■ Problem to solve: Nothing but the lines below between the line holding "- [x] 필수 입력 사항 \* 표시" and the line holding "Salam dari wibu jawa tengah", inclusive, should appear in the answer, each set down exactly.

Plain-text document sources
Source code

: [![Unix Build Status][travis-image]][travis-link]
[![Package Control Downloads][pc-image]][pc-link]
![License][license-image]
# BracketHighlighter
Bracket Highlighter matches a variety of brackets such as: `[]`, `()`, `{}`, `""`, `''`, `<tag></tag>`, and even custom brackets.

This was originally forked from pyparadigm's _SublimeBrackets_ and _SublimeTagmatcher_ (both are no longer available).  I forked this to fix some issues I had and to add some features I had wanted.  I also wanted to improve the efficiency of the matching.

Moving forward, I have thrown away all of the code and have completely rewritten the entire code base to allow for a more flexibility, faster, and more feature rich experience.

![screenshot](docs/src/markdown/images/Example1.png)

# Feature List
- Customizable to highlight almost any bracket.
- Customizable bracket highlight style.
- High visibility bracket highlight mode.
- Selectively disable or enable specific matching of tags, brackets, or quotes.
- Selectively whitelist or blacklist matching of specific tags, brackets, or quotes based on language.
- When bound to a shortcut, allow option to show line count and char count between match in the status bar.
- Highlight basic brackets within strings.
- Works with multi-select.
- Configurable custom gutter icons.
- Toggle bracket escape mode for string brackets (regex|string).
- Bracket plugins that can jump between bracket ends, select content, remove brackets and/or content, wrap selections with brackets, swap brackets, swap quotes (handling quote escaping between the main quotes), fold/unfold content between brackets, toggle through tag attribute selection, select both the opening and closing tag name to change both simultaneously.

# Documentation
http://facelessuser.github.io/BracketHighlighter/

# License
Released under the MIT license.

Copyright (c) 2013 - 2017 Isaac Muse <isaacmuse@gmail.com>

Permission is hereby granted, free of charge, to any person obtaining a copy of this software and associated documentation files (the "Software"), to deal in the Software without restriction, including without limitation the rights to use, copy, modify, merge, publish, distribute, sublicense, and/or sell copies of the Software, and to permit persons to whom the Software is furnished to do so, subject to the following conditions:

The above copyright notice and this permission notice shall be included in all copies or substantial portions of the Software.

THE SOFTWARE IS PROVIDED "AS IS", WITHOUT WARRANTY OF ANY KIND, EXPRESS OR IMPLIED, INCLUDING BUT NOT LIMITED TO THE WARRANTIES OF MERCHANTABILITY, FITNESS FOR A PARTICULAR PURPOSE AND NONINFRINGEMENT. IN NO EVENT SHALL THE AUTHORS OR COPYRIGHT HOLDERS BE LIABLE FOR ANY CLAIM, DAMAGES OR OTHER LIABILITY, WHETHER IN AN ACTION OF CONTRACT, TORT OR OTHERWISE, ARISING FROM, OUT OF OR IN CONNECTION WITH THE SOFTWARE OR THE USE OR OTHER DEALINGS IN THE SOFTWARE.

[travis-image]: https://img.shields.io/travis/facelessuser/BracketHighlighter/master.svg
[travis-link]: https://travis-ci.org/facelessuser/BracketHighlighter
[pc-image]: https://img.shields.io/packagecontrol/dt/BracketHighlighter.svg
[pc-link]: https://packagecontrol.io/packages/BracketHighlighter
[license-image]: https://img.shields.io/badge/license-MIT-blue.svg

==

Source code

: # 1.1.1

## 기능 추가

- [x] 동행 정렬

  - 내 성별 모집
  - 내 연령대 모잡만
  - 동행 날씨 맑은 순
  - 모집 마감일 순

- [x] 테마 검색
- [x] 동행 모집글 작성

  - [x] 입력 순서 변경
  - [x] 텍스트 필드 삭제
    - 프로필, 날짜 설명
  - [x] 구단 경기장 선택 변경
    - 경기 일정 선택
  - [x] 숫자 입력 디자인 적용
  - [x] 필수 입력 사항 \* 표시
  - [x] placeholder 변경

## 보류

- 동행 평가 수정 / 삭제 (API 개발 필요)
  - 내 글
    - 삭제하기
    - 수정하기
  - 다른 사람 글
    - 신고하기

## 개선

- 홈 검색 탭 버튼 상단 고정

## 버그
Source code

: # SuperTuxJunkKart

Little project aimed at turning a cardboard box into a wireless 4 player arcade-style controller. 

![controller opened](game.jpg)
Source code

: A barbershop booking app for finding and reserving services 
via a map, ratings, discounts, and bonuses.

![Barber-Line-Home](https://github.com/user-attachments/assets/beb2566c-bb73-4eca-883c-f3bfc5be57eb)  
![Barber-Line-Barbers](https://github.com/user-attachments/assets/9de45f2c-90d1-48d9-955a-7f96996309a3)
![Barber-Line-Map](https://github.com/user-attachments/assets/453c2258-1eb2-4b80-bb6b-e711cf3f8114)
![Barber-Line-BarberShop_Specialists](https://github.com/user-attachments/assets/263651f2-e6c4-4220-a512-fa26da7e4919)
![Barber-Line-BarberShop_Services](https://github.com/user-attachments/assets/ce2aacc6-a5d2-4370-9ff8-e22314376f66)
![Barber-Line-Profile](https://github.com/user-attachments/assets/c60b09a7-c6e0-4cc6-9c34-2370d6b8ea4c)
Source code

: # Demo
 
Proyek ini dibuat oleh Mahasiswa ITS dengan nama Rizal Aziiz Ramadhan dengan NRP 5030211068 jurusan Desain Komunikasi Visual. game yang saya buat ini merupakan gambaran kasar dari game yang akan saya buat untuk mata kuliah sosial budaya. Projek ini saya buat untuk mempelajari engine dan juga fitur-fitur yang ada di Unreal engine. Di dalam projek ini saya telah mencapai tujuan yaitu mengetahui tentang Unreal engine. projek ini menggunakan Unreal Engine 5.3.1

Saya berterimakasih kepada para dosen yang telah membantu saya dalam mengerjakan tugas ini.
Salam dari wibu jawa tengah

■ Output of the task:
  - [x] 필수 입력 사항 \* 표시
  - [x] placeholder 변경

## 보류

- 동행 평가 수정 / 삭제 (API 개발 필요)
  - 내 글
    - 삭제하기
    - 수정하기
  - 다른 사람 글
    - 신고하기

## 개선

- 홈 검색 탭 버튼 상단 고정

## 버그
Source code

: # SuperTuxJunkKart

Little project aimed at turning a cardboard box into a wireless 4 player arcade-style controller. 

![controller opened](game.jpg)
Source code

: A barbershop booking app for finding and reserving services 
via a map, ratings, discounts, and bonuses.

![Barber-Line-Home](https://github.com/user-attachments/assets/beb2566c-bb73-4eca-883c-f3bfc5be57eb)  
![Barber-Line-Barbers](https://github.com/user-attachments/assets/9de45f2c-90d1-48d9-955a-7f96996309a3)
![Barber-Line-Map](https://github.com/user-attachments/assets/453c2258-1eb2-4b80-bb6b-e711cf3f8114)
![Barber-Line-BarberShop_Specialists](https://github.com/user-attachments/assets/263651f2-e6c4-4220-a512-fa26da7e4919)
![Barber-Line-BarberShop_Services](https://github.com/user-attachments/assets/ce2aacc6-a5d2-4370-9ff8-e22314376f66)
![Barber-Line-Profile](https://github.com/user-attachments/assets/c60b09a7-c6e0-4cc6-9c34-2370d6b8ea4c)
Source code

: # Demo
 
Proyek ini dibuat oleh Mahasiswa ITS dengan nama Rizal Aziiz Ramadhan dengan NRP 5030211068 jurusan Desain Komunikasi Visual. game yang saya buat ini merupakan gambaran kasar dari game yang akan saya buat untuk mata kuliah sosial budaya. Projek ini saya buat untuk mempelajari engine dan juga fitur-fitur yang ada di Unreal engine. Di dalam projek ini saya telah mencapai tujuan yaitu mengetahui tentang Unreal engine. projek ini menggunakan Unreal Engine 5.3.1

Saya berterimakasih kepada para dosen yang telah membantu saya dalam mengerjakan tugas ini.
Salam dari wibu jawa tengah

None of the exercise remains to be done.